Петя отвечал, что того мальчика француза, которого взяли нынче.
- А! Весенняго? - сказал казак.
Имя его Vincent уже переделали казаки в Весенняго, а мужики и солдаты - в Висеню. В обеих переделках это напоминание о весне сходилось с представлением о молоденьком мальчике".
При видимой простоте эпизод чудовищно сложен для описания. Межъязыковой каламбур будет прозрачен для любого юнца, переиначивающего за компьютером на русский манер всю англоязычную лексику, но крайне темен для ученого, видящего в этих языковых играх только маргинальную практику (в лингвистике это называют "мотивированностью знака" - и смех, и грех). Меж тем мы имеем дело с каким-то универсальным языковым механизмом и эффектами, возникающими в поле онтологии.

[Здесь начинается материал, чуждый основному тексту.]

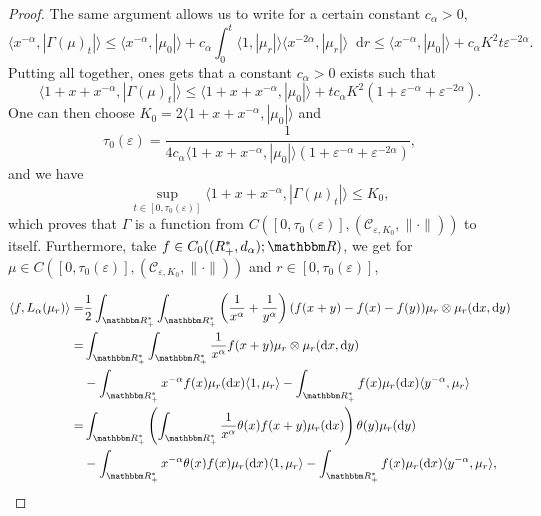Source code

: \documentclass[a4paper,11pt, reqno]{amsart}
\newcommand{\cC}{\mathcal{C}}	\newcommand{\CC}{\mathbbm{C}}
\newcommand{\eps}{\varepsilon}
\newcommand{\dd}{\mathop{}\!\mathrm{d}}
\newcommand{\1}{\mathbbm{1}}
\theoremstyle{plain}
\theoremstyle{definition}
\begin{document}
\begin{proof}
  The same argument allows us to write for a certain constant $c_{\alpha} >
  0$,
  \[ \langle x^{- \alpha}, | \Gamma (\mu)_t | \rangle \le \langle x^{-
     \alpha}, | \mu_0 | \rangle + c_{\alpha} \int_0^t \langle 1, | \mu_r |
     \rangle \langle x^{- 2 \alpha}, | \mu_r | \rangle \dd r \le
     \langle x^{- \alpha}, | \mu_0 | \rangle + c_{\alpha} K^2 t \eps^{-
     2 \alpha} . \]
  Putting all together, ones gets that a constant $c_{\alpha} > 0$ exists such
  that
  \[ \langle 1 + x + x^{- \alpha}, | \Gamma (\mu)_t | \rangle \le
     \langle 1 + x + x^{- \alpha}, | \mu_0 | \rangle + t c_{\alpha} K^2 (1 +
     \eps^{- \alpha} + \eps^{- 2 \alpha}) . \]
  One can then choose $K_0 = 2 \langle 1 + x + x^{- \alpha}, | \mu_0 |
  \rangle$ and
  \[ \tau_0 (\eps) = \frac{1}{4 c_{\alpha} \langle 1 + x + x^{-
     \alpha}, | \mu_0 | \rangle (1 + \eps^{- \alpha} + \eps^{- 2
     \alpha})}, \]
  and we have
  \[ \underset{t \in [0, \tau_0 (\eps)]}{\sup} \langle 1 + x + x^{-
     \alpha}, | \Gamma (\mu)_t | \rangle \le K_0, \]
  which proves that $\Gamma$ is a function from $C ([0, \tau_0 (\eps)],
  (\cC_{\eps, K_0}, \| \cdot \|))$ to itself. Furthermore,
  take $f \in C_0 ((R_+^{\ast}, d_{\alpha}) ; \RR)$, we get for $\mu
  \in C ([0, \tau_0 (\eps)], (\cC_{\eps, K_0}, \|
  \cdot \|))$ and $r \in [0, \tau_0 (\eps)]$,
  
  \begin{align*}
    \langle f, L_{\alpha} (\mu_r) \rangle = & \frac{1}{2}
    \int_{\RR^{\ast}_+} \int_{\RR^{\ast}_+} \left(
    \frac{1}{x^{\alpha}} + \frac{1}{y^{\alpha}} \right) (f (x + y) - f (x) - f
    (y)) \mu_r \otimes \mu_r (\dd x, \dd y)\\
    = & \int_{\RR^{\ast}_+} \int_{\RR^{\ast}_+}
    \frac{1}{x^{\alpha}} f (x + y) \mu_r \otimes \mu_r (\dd x, \dd y)\\
    & - \int_{\RR^{\ast}_+} x^{- \alpha} f (x) \mu_r (\dd x)
    \langle 1, \mu_r \rangle - \int_{\RR^{\ast}_+} f (x) \mu_r (\dd
    x) \langle y^{- \alpha}, \mu_r \rangle\\
    = & \int_{\RR^{\ast}_+} \left( \int_{\RR^{\ast}_+}
    \frac{1}{x^{\alpha}} \theta (x) f (x + y) \mu_r (\dd x) \right) \theta
    (y) \mu_r (\dd y)\\
    & - \int_{\RR^{\ast}_+} x^{- \alpha} \theta (x) f (x) \mu_r
    (\dd x) \langle 1, \mu_r \rangle - \int_{\RR^{\ast}_+} f (x)
    \mu_r (\dd x) \langle y^{- \alpha}, \mu_r \rangle,
  \end{align*}
  

\end{proof}
\end{document}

Формулу Фомы Аквинского "Verba efficiant quod significant" [Слово действенно, насколько оно значимо] Флоренский, да и не он один, существенно дополняет - "et quomodo sonant" [подобно тому, как оно звучит (лат.)]. Цветаева: "Я вещь окончательно понимаю только через слово (собственное)". Толстовские мужики тоже окончательно понимают положение вещей через свое собственное слово - "Висеня". И это выговорившееся слово подходит к герою, как десна к зубу. Язык так тесно прилегает к конкретному событию и его чувственному образу, что исчерпывает, высасывает его звуком, запечатлевая тончайшие нюансы его внутреннего облика. В переделке имени пленного французского мальчишки звучит весна, молодость и вера в победу. В идеальном и конкретном самосвидетельствовании имя теперь отвечает сущности. По отношению к герою полным и окончательным образом выявлено, что он есть. И то, что звучит в имени, - символ состояния солдатской души. Каламбур высвобождает все то хорошее, что есть в ней. "Висеня" - весть о свободе и предзнаменование грядущей мировой и мирной участи. Он исполнился звуком, как сказал бы поэт: "И оживленный тростник вдруг исполнился звуком". Таким оживленным тростником и является француз. Звуком ведомо поэту.
Белый в таких случаях говорил о створенности фигуры и стиля с ландшафтом. Поэт вписывает свою мысль в то место, где она становится возможной как мысль о бытии, тем самым устанавливая собой имя как интерпретированный топос бытия. Как место, где явлена истина, не соответствующая чему-то вне себя положенному, а воспроизводящая явлением свои собственные основания.